Now we'll go ahead with building authorization rules. One rule each, for: Helpdesk, NetOps, NetAdmin, and Lobby.
Figure 13 shows the screen shot of the Device Admin Policy Set for Cisco Wireless Controllers that was created for these policy results and this blog post.
Configure the WLC to use the TACACS+ Server
Now that the AuthZ policy has been built and the T+ servers are defined in the WLC, the next step is to configure the WLC to use the T+ server for administrative access. This is done under Security > Priority Order > Management User. Ensure TACACS+ is at the top of the list titled "Order Used for Authentication" and then Click Apply. Figure 14 shows the WLC setting.

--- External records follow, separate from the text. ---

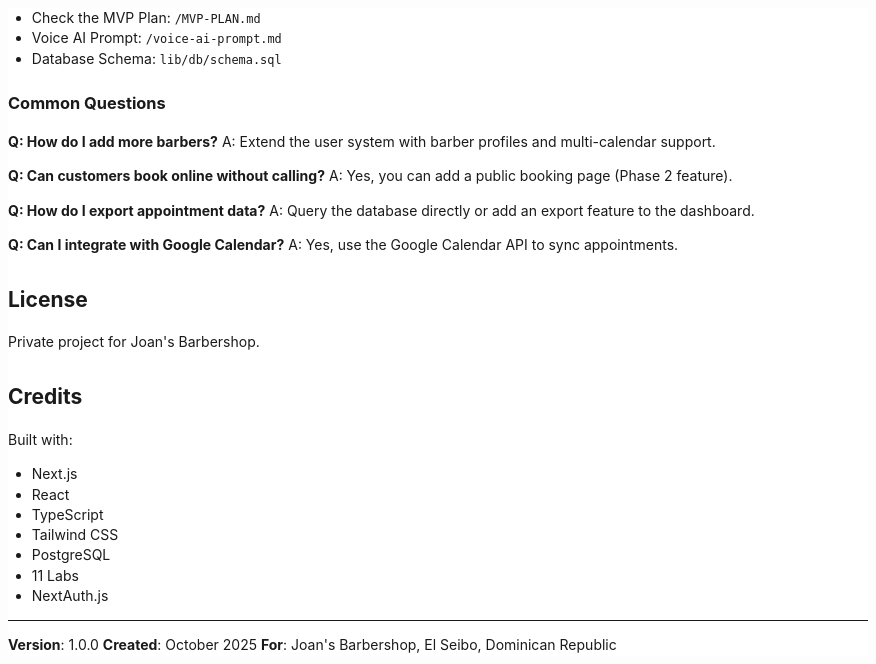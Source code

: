 - Check the MVP Plan: `/MVP-PLAN.md`
- Voice AI Prompt: `/voice-ai-prompt.md`
- Database Schema: `lib/db/schema.sql`

### Common Questions

**Q: How do I add more barbers?**
A: Extend the user system with barber profiles and multi-calendar support.

**Q: Can customers book online without calling?**
A: Yes, you can add a public booking page (Phase 2 feature).

**Q: How do I export appointment data?**
A: Query the database directly or add an export feature to the dashboard.

**Q: Can I integrate with Google Calendar?**
A: Yes, use the Google Calendar API to sync appointments.

## License

Private project for Joan's Barbershop.

## Credits

Built with:
- Next.js
- React
- TypeScript
- Tailwind CSS
- PostgreSQL
- 11 Labs
- NextAuth.js

---

**Version**: 1.0.0
**Created**: October 2025
**For**: Joan's Barbershop, El Seibo, Dominican Republic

That's it.. You are setup now.
A very Interesting Troubleshooting Capability
As I was going through this, I decided to watch the controller console through a debug aaa tacacs enable session. What I noticed was that an assigned role 'number' was given at the end. This made me curious and so I looked into it. Example 1 shows a debug output.
Example 1 - Debug aaa tacacs enable output
*tplusTransportThread: Dec 14 17:40:43.409: Conecting to tacacs server 10.1.100.244 on port=49
*tplusTransportThread: Dec 14 17:40:43.417: Received tplus auth response: type=1 seq_no=2 session_id=10c15fcb length=15 encrypted=0
*tplusTransportThread: Dec 14 17:40:43.417: TPLUS_AUTHEN_STATUS_GETPASS
*tplusTransportThread: Dec 14 17:40:43.417: auth_cont get_pass reply: pkt_length=25
*tplusTransportThread: Dec 14 17:40:43.417: processTplusAuthResponse: Continue auth transaction
*tplusTransportThread: Dec 14 17:40:43.752: Received tplus auth response: type=1 seq_no=4 session_id=10c15fcb length=6 encrypted=0
*tplusTransportThread: Dec 14 17:40:43.752: Created tacacs author request payload(rc=0)
*tplusTransportThread: Dec 14 17:40:43.752: TPLUS_AUTHEN_STATUS_PASS: username=[NetOps1]
*tplusTransportThread: Dec 14 17:40:43.752: Conecting to tacacs server 10.1.100.244 on port=49
*tplusTransportThread: Dec 14 17:40:43.827: author response body: status=1 arg_cnt=3 msg_len=0 data_len=0
*tplusTransportThread: Dec 14 17:40:43.827: arg = [role1=WLAN]
*tplusTransportThread: Dec 14 17:40:43.827: arg = [role2=WIRELESS]
*tplusTransportThread: Dec 14 17:40:43.827: arg = [role3=CONTROLLER]
*tplusTransportThread: Dec 14 17:40:43.827:
User has the following mgmtRole 38
So I wondered to myself, what does mgmtRole 38 signify, and how does it calculate that role number.
Each role type, i.e.: menu item has an assigned hex value, which is added together to achieve the final mgmtRole value. The list below shows the roles and their individual values:
- LOBBY = 2
- WLAN = 8
- CONTROLLER = 10
- WIRELESS = 20
- SECURITY = 40
- MANAGEMENT = 80
- COMMANDS = 100
Comparing the role and value list above to the debug output in Example 1, we see that Role1=WLAN (value is 8) + Role2=WIRELESS (value is 20) + Role3=CONTROLLER (Value is 10). That translates to 8 + 20 + 10 = 38. The debug shows that mgmtRole is 38.